Don’t misunderstand me, we still argue; but these arguments are different from the full-scale fist fights we used to have. These seem like competitive banter more than anything else. We regularly play a game that we like to call ‘Life Achievements’; in this game we must fire things we have accomplished in our lives at each other in order to out do the other one, thereby successfully proving that oneself is the better child. In playing this game, my brother brings up a talent that I cannot compete with – he is practically a musical protégé. I call him this in a mocking manner most of the time, but there is honestly not a hint of resentment behind it. At sixteen he is an accomplished guitarist and has already played at the Royal Albert Hall in front of thousands of people (something I never tire of telling people!). He is forever being praised by other artists and this is something that I am ridiculously proud of. I feel nothing short of elated when I see someone approach to compliment him after a performance and even more so when I hear people exclaim ‘I cant believe he’s only sixteen!’. I admit that I know very little about music, but when I see him play I can tell he has an unprecedented talent. (I often well up, seeing him perform as well, but I would never let him know that!)

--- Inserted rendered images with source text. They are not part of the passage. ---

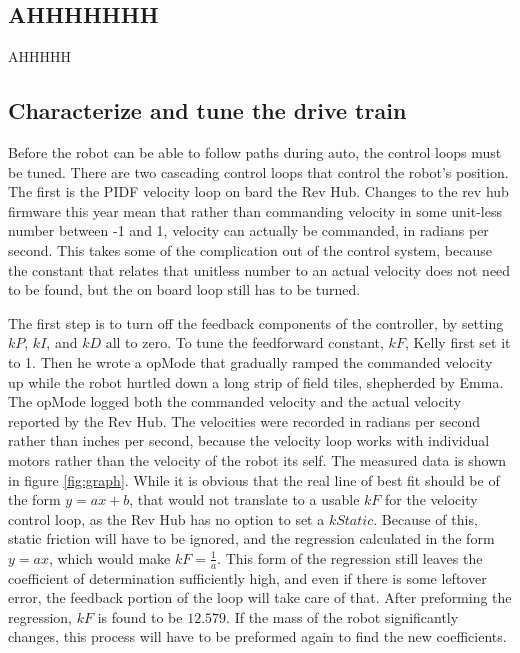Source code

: \documentclass{article}
\begin{document}
\subsection {AHHHHHHH}
AHHHHH

\subsection {Characterize and tune the drive train}

Before the robot can be able to follow paths during auto, the control loops must be tuned. There are two cascading control loops that control the robot's position. The first is the PIDF velocity loop on bard the Rev Hub. Changes to the rev hub firmware this year mean that rather than commanding velocity in some unit-less number between -1 and 1, velocity can actually be commanded, in radians per second. This takes some of the complication out of the control system, because the constant that relates that unitless number to an actual velocity does not need to be found, but the on board loop still has to be turned. 

The first step is to turn off the feedback components of the controller, by setting $kP$, $kI$, and $kD$ all to zero. To tune the feedforward constant, $kF$, Kelly first set it to 1. Then he wrote a opMode that gradually ramped the commanded velocity up while the robot hurtled down a long strip of field tiles, shepherded by Emma. The opMode logged both the commanded velocity and the actual velocity reported by the Rev Hub. The velocities were recorded in radians per second rather than inches per second, because the velocity loop works with individual motors rather than the velocity of the robot its self. The measured data is shown in figure \ref{fig:graph}. While it is obvious that the real line of best fit should be of the form $y=ax+b$, that would not translate to a usable $kF$ for the velocity control loop, as the Rev Hub has no option to set a $kStatic$. Because of this, static friction will have to be ignored, and the regression calculated in the form $y=ax$, which would make $kF = \frac{1}{a}$. This form of the regression still leaves the coefficient of determination sufficiently high, and even if there is some leftover error, the feedback portion of the loop will take care of that. After preforming the regression, $kF$ is found to be $12.579$. If the mass of the robot significantly changes, this process will have to be preformed again to find the new coefficients.
\end{document}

It is strange to think that a person who caused me so many problems as a child has become the person I am most proud of in my life. He adores me, but then I suppose he always did; Younger siblings do adore their older siblings and I think this is what annoys said older sibling. The younger looks up the older at a time when the older is not done growing up themselves. Now that I am, grown, I can appreciate what it means to have a brother. Obviously, everyone’s experience with their siblings are different but I for one cannot imagine being without mine. My friends tell me that, on one drunken occasion, I exclaimed that I would like my brother to be my Maid of Honour when I got married. A humorous thought, but one that got me thinking none the less. How can it be, that someone I so ardently disliked, has now become, quite possibly, my best friend?